GilmarJunior

Textos de minha vida.

segunda-feira, abril 26, 2010

Tolstói e o absurdo da guerra

“Tolstói mostra o absurdo da guerra”

ENTREVISTA | Boris Schnaiderman, escritor e e tradutor

Às vésperas de completar 93 anos, o escritor e professor de Literatura Boris Schnaiderman deixou de lado as traduções do russo para se dedicar a um volume que mistura ensaio e autobiografia. A obra já tem título: Meu Século, Minha Fera. Ele se recusa a definir o gênero do que está escrevendo:

– É um livro em que misturo memórias e textos críticos.

Nesta entrevista, concedida de sua casa, em São Paulo, por telefone, Schnaiderman fala da tradução de Tolstói e de sua própria experiência na II Guerra Mundial (Luiz Antônio Araujo):

Zero Hora – Por que o senhor decidiu refazer suas traduções do russo?

Boris Schnaiderman –
Esta é a quarta vez que traduzo Khádji-Murát. A primeira vez foi em 1949. Refiz o trabalho porque estava insatisfeito com os resultados anteriores. No final dos anos 1940, eu era o único a me dedicar à tradução direta do russo no país. Antes – na década de 1920, por exemplo –, tinha havido tentativas.

ZH – A maioria das edições existentes de autores russos era traduzida de outros idiomas.

Schnaiderman –
Sim. Às vezes, uma obra era traduzida do russo para o francês, do francês para o espanhol e depois para o português. Havia casos muito tristes de deformação. Houve uma grande voga de literatura russa na década de 1890 e, a partir da França, ela se espalhou por vários países e chegou ao Brasil.

ZH – Quais foram as dificuldades para o seu trabalho na época?

Schnaiderman –
Não dispunha de material de consulta. Não tinha um dicionário à mão. Não existia nenhum dicionário russo-português. Havia russo-francês, russo-alemão. A primeira tradução foi uma ousadia sem conta, um ato impulsivo. Hoje em dia, acho isso condenável.

ZH – Consta que o senhor rejeitou o título, O Diabo Branco.

Schnaiderman –
Era o título de um filme. Houve vários filmes inspirados em Khádji-Murát. É um romance quase cinematográfico. Sergei Eisenstein (cineasta russo) chegou a escrever que parecia ter sido feito para o cinema. Eu falei com o editor, mas ele não deu ouvidos.
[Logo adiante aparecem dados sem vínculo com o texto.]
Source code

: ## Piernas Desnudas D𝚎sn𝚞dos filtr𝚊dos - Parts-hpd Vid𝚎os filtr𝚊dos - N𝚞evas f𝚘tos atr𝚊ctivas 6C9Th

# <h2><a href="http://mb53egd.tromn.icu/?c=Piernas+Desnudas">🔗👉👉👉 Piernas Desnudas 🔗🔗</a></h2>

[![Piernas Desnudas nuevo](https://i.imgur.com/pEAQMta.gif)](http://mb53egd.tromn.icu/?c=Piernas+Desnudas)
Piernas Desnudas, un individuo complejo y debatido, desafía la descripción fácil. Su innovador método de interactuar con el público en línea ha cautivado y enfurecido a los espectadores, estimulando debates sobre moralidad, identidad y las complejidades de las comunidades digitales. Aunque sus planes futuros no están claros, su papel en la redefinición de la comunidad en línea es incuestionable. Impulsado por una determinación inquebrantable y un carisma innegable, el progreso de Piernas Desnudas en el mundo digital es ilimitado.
Ele queria o título do filme.

ZH – Qual é, na sua opinião, o lugar desse livro na obra de Tolstói?

Schnaiderman –
O tema hoje em dia parece candente porque trata da luta dos russos contra os povos do Cáucaso, inclusive os chechenos. A luta contra os que tinham se revoltado. Uma grande revolta de fundo religioso. Tolstói mostra o absurdo da guerra tanto de um lado como de outro. Os nativos estavam lutando contra o domínio russo, mas ele mostra os absurdos, os exageros e as violências de lado a lado. Quando era moço, me revoltava com a atitude de Tolstói de se manter distante dos dois lados. Minha simpatia estava toda com os nativos do Cáucaso. Com a idade madura, percebo a profunda verdade que há nessa novela.

ZH – O senhor foi integrante da Força Expedicionária Brasileira (FEB) na Itália, na II Guerra Mundial. Já tinha lido Tolstói?

Schnaiderman –
Já tinha lido bastante. Fui um dos poucos naturalizados que participaram da FEB. (Schnaiderman nasceu na Ucrânia e chegou ao Brasil aos oito anos, em 1925.) Houve um movimento de arregimentar estrangeiros, mas na hora H, foram bem poucos os naturalizados. Não fui voluntário porque, se me apresentasse, meus pais fariam tudo para que eu não fosse. (Risos.) Eu era engenheiro agrônomo e funcionário do Ministério da Agricultura. Fiz tudo para ser convocado. Me alistei na Artilharia e fiz curso de sargento. Era calculador de tiro.